I am not from Bohol or Cebu. I have not even been to these places which I now regret terribly. But, I physically felt the earth shook last week and was one of the many reasons why the Phivolcs website experienced downtime.

 

Seeing photos of once majestic churches now down to rubble brought my sayang hormone to elevated levels. Reading headline after headline of rising death tolls and broken bridges reminded me that nowhere is spared from Mother Nature’s mood swings. And for several days, it wasn’t about Janet Napoles anymore. It was about extending help. It was about preservation of what was left and rebuilding of what was gone.
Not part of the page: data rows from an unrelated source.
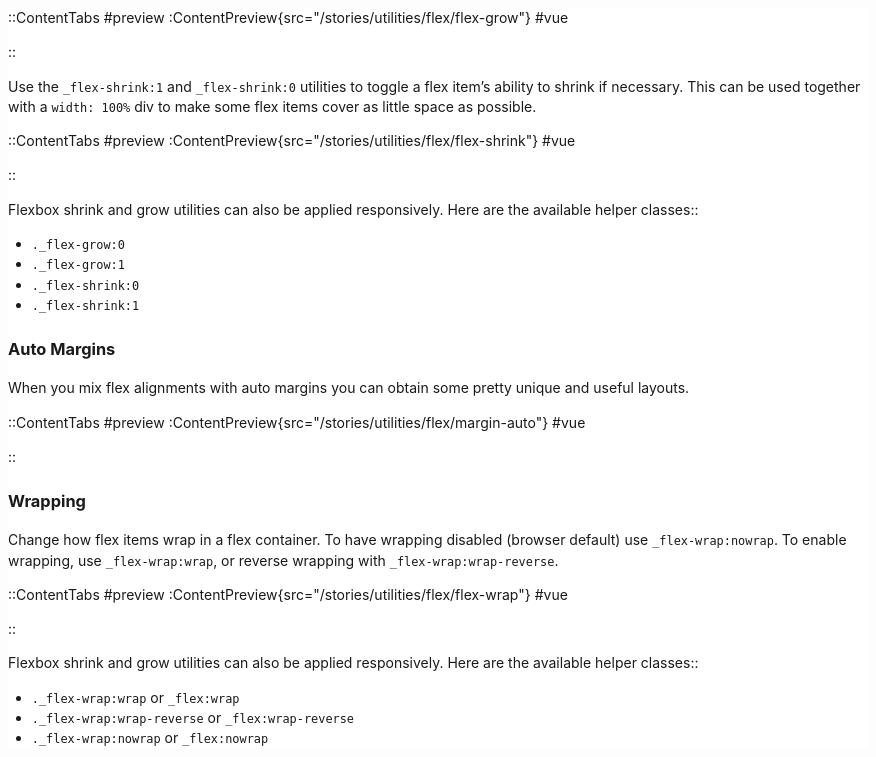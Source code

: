 ::ContentTabs
#preview
:ContentPreview{src="/stories/utilities/flex/flex-grow"}
#vue

::

Use the `_flex-shrink:1` and `_flex-shrink:0` utilities to toggle a flex item’s ability to shrink if necessary. This can be used together with a `width: 100%` div to make some flex items cover as little space as possible.

::ContentTabs
#preview
:ContentPreview{src="/stories/utilities/flex/flex-shrink"}
#vue

::

Flexbox shrink and grow utilities can also be applied responsively. Here are the available helper classes::

- `._flex-grow:0`
- `._flex-grow:1`
- `._flex-shrink:0`
- `._flex-shrink:1`

### Auto Margins
When you mix flex alignments with auto margins you can obtain some pretty unique and useful layouts.

::ContentTabs
#preview
:ContentPreview{src="/stories/utilities/flex/margin-auto"}
#vue

::

### Wrapping
Change how flex items wrap in a flex container. To have wrapping disabled (browser default) use `_flex-wrap:nowrap`. To enable wrapping, use `_flex-wrap:wrap`, or reverse wrapping with `_flex-wrap:wrap-reverse`.

::ContentTabs
#preview
:ContentPreview{src="/stories/utilities/flex/flex-wrap"}
#vue

::

Flexbox shrink and grow utilities can also be applied responsively. Here are the available helper classes::

- `._flex-wrap:wrap` or `_flex:wrap`
- `._flex-wrap:wrap-reverse` or `_flex:wrap-reverse`
- `._flex-wrap:nowrap` or `_flex:nowrap`
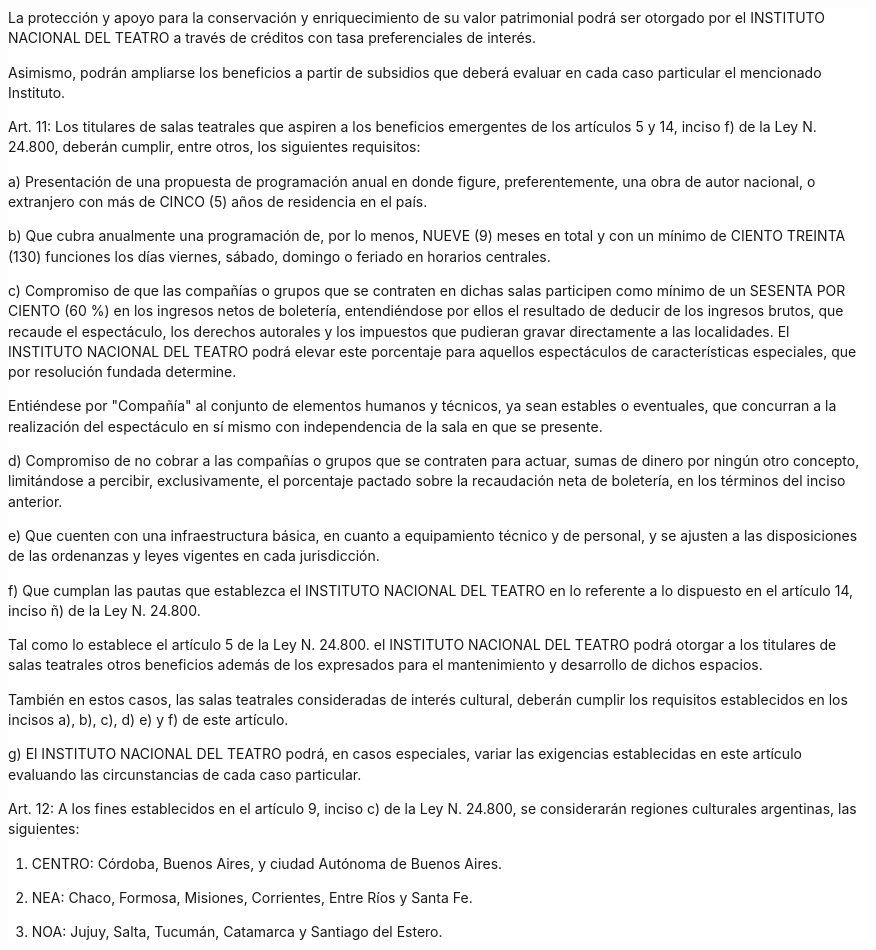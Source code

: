 La protección y apoyo para  la conservación y enriquecimiento de su valor patrimonial podrá ser otorgado  por el INSTITUTO NACIONAL DEL TEATRO  a  través de créditos con tasa preferenciales  de  interés.

Asimismo, podrán ampliarse los beneficios a partir de subsidios que deberá evaluar  en  cada  caso  particular  el mencionado Instituto.

<a id="11"></a>
Art.  11: Los titulares de salas teatrales que  aspiren  a los beneficios emergentes de los artículos 5 y 14, inciso f) de la Ley N. 24.800, deberán cumplir, entre otros, los siguientes requisitos:

a) Presentación de una  propuesta  de  programación  anual en donde figure, preferentemente, una obra de autor nacional, o  extranjero con más de CINCO (5) años de residencia en el país.

b) Que cubra  anualmente  una  programación de, por lo menos, NUEVE (9)  meses en  total  y  con un mínimo  de  CIENTO  TREINTA  (130) funciones los días viernes,  sábado,  domingo o feriado en horarios centrales.

c) Compromiso de que las compañías o grupos  que  se  contraten  en dichas salas participen como mínimo de un SESENTA POR CIENTO (60 %) en  los  ingresos netos  de  boletería, entendiéndose por ellos el resultado  de  deducir  de los ingresos  brutos,  que  recaude  el espectáculo, los derechos autorales  y los  impuestos que pudieran gravar  directamente a las localidades. El INSTITUTO  NACIONAL  DEL TEATRO podrá  elevar  este porcentaje para aquellos espectáculos de características especiales,  que  por resolución fundada determine.

Entiéndese  por  "Compañía"  al conjunto  de  elementos  humanos  y técnicos, ya  sean  estables  o eventuales,  que  concurran  a  la realización del espectáculo en sí  mismo  con  independencia  de la sala en que se presente.

d)  Compromiso  de  no  cobrar  a  las  compañías  o  grupos que se contraten para  actuar, sumas de dinero por ningún otro  concepto, limitándose a percibir, exclusivamente, el porcentaje pactado sobre la recaudación neta  de boletería,  en  los  términos  del  inciso anterior.

e)  Que  cuenten  con  una  infraestructura  básica,  en  cuanto  a equipamiento técnico y de personal, y se ajusten a las disposiciones de las ordenanzas y leyes vigentes en cada jurisdicción.

f)  Que cumplan las pautas que establezca el INSTITUTO NACIONAL DEL TEATRO  en lo referente a lo dispuesto en el artículo 14, inciso ñ) de la Ley N. 24.800.

Tal como  lo  establece  el  artículo 5 de  la Ley  N. 24.800. el INSTITUTO NACIONAL  DEL  TEATRO  podrá otorgar a los titulares  de salas teatrales otros beneficios además  de  los expresados para el mantenimiento y desarrollo de dichos espacios.

También en estos casos, las salas teatrales consideradas de interés cultural, deberán  cumplir  los  requisitos  establecidos  en  los incisos a), b), c), d) e) y f) de este artículo.

g)  El  INSTITUTO  NACIONAL DEL TEATRO podrá, en casos  especiales, variar las exigencias  establecidas  en este artículo evaluando las circunstancias de cada caso particular.

<a id="12"></a>
Art. 12: A los fines establecidos en el artículo 9, inciso c) de la Ley N. 24.800, se considerarán regiones  culturales  argentinas, las siguientes:

1) CENTRO: Córdoba, Buenos Aires, y ciudad Autónoma de Buenos Aires.

2) NEA: Chaco, Formosa, Misiones, Corrientes, Entre Ríos y Santa Fe.

3) NOA:  Jujuy,  Salta,  Tucumán,  Catamarca  y Santiago del Estero.
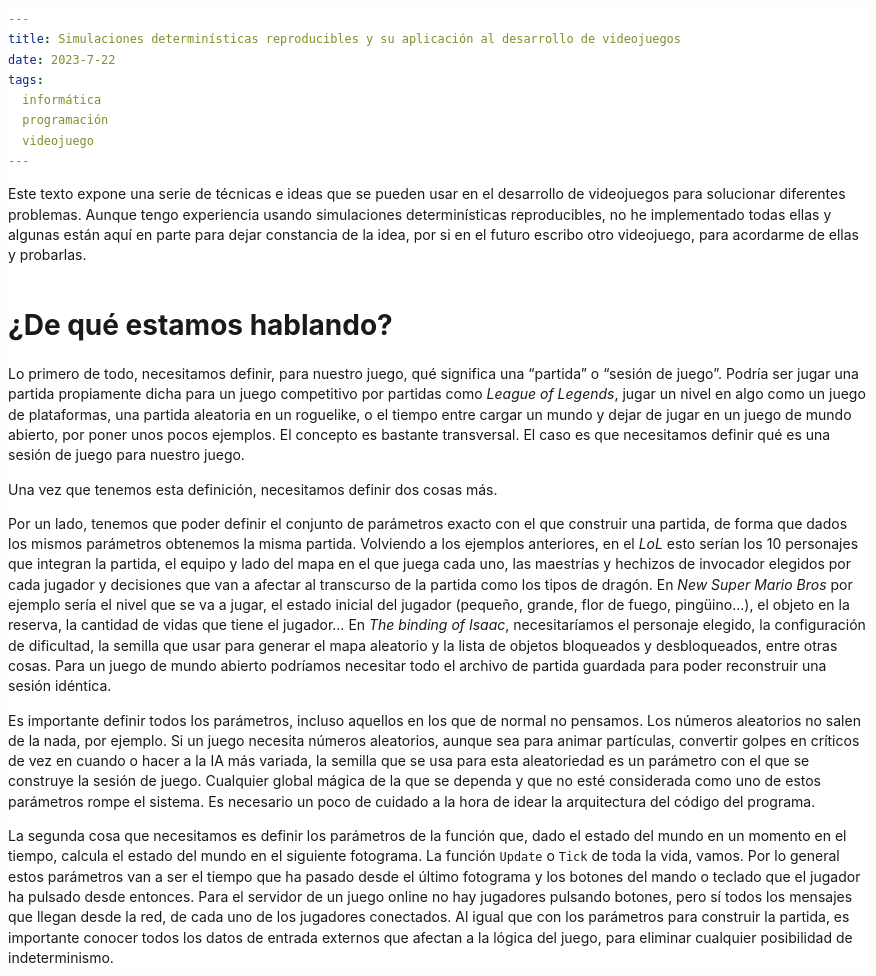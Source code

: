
 ```yaml
---
title: Simulaciones determinísticas reproducibles y su aplicación al desarrollo de videojuegos
date: 2023-7-22
tags:
  informática
  programación
  videojuego
---
```

Este texto expone una serie de técnicas e ideas que se pueden usar en el desarrollo de videojuegos para solucionar diferentes problemas. Aunque tengo experiencia usando simulaciones determinísticas reproducibles, no he implementado todas ellas y algunas están aquí en parte para dejar constancia de la idea, por si en el futuro escribo otro videojuego, para acordarme de ellas y probarlas.

# ¿De qué estamos hablando?

Lo primero de todo, necesitamos definir, para nuestro juego, qué significa una “partida” o “sesión de juego”. Podría ser jugar una partida propiamente dicha para un juego competitivo por partidas como *League of Legends*, jugar un nivel en algo como un juego de plataformas, una partida aleatoria en un roguelike, o el tiempo entre cargar un mundo y dejar de jugar en un juego de mundo abierto, por poner unos pocos ejemplos. El concepto es bastante transversal. El caso es que necesitamos definir qué es una sesión de juego para nuestro juego.

Una vez que tenemos esta definición, necesitamos definir dos cosas más.

Por un lado, tenemos que poder definir el conjunto de parámetros exacto con el que construir una partida, de forma que dados los mismos parámetros obtenemos la misma partida. Volviendo a los ejemplos anteriores, en el *LoL* esto serían los 10 personajes que integran la partida, el equipo y lado del mapa en el que juega cada uno, las maestrías y hechizos de invocador elegidos por cada jugador y decisiones que van a afectar al transcurso de la partida como los tipos de dragón. En *New Super Mario Bros* por ejemplo sería el nivel que se va a jugar, el estado inicial del jugador (pequeño, grande, flor de fuego, pingüino…), el objeto en la reserva, la cantidad de vidas que tiene el jugador… En *The binding of Isaac*, necesitaríamos el personaje elegido, la configuración de dificultad, la semilla que usar para generar el mapa aleatorio y la lista de objetos bloqueados y desbloqueados, entre otras cosas. Para un juego de mundo abierto podríamos necesitar todo el archivo de partida guardada para poder reconstruir una sesión idéntica.

Es importante definir todos los parámetros, incluso aquellos en los que de normal no pensamos. Los números aleatorios no salen de la nada, por ejemplo. Si un juego necesita números aleatorios, aunque sea para animar partículas, convertir golpes en críticos de vez en cuando o hacer a la IA más variada, la semilla que se usa para esta aleatoriedad es un parámetro con el que se construye la sesión de juego. Cualquier global mágica de la que se dependa y que no esté considerada como uno de estos parámetros rompe el sistema. Es necesario un poco de cuidado a la hora de idear la arquitectura del código del programa.

La segunda cosa que necesitamos es definir los parámetros de la función que, dado el estado del mundo en un momento en el tiempo, calcula el estado del mundo en el siguiente fotograma. La función `Update` o `Tick` de toda la vida, vamos. Por lo general estos parámetros van a ser el tiempo que ha pasado desde el último fotograma y los botones del mando o teclado que el jugador ha pulsado desde entonces. Para el servidor de un juego online no hay jugadores pulsando botones, pero sí todos los mensajes que llegan desde la red, de cada uno de los jugadores conectados. Al igual que con los parámetros para construir la partida, es importante conocer todos los datos de entrada externos que afectan a la lógica del juego, para eliminar cualquier posibilidad de indeterminismo.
Then, it dawned me, the Filipino has done it again. He endured a 7.2 magnitude earthquake. He endured another calamity. May the hullabaloos be political or nature-forsaken, resiliency remains to be our archipelago’s epicenter.

 

Will to survive

 

Truly, the Filipino spirit is unshakeable. And on wet months, it is unsinkable. Laudable as these qualities are, they must not be unforeseen. A handful of colonizers across history, more than a dozen typhoons annually and incalculable clashes of political ideologies daily – with all that has been thrown at the Filipino’s face, his spirit may have developed some calluses in the process. But, fortunately, instead of turning numb and succumbing to apathy, he chose to adapt and be as buoyant as the life-saving salbabida.  The Filipinos will to survive is noteworthy, being indomitable as what Ninoy had branded it to be.

 

I cannot keep myself from being cynical about our how our nation decides, whether it be during elections or televised textvote-based singing contests. We make stupid decisions often. Clearly, a crisply pressed Barong could not clothe our socio-political immaturity as a nation.

 

We cry for retribution for the government’s lapses yet we are mum as to how such government was instituted in the first place. But when everything else is messed up, when everything else is dirty, muddy and vile – I cannot keep myself from admiring how our nation persists, how the Filipino manages to smile for the camera while homeless.

Resilience


A 7.2 magnitude earthquake hit the central part of the Philippines last week, with numerous aftershocks tailing. Several people died. A number of local heritage sites collapsed. Many affected provinces are now in a state of calamity. But what most of the headlines are missing are the tiny stories of resiliency that, I reckon, are the initial ripples of hope that we could all use right now.

 

There are untold stories of how Juan, just a few days after his entire home collapsed, woke up early and paused to marvel at the sunrise through what’s left of his window pane. That after saying a prayer of thanksgiving of having his life spared, Juan will sweep off the rubble, pick up the useful remains and do what he does best – rebuild and recover. 

 

Though I regret not having visited Bohol or Cebu earlier, I am not frustrated. The ruins may remind me of what I could have seen, but the same ruins and the new buildings that will be built beside them will immortalize the resiliency I have long venerated in the Filipino. – Rappler.com

 

 

Maria Reylan Garcia is a registered nurse who is pursuing a Juris Doctor degree in the University of St. La Salle, Bacolod City.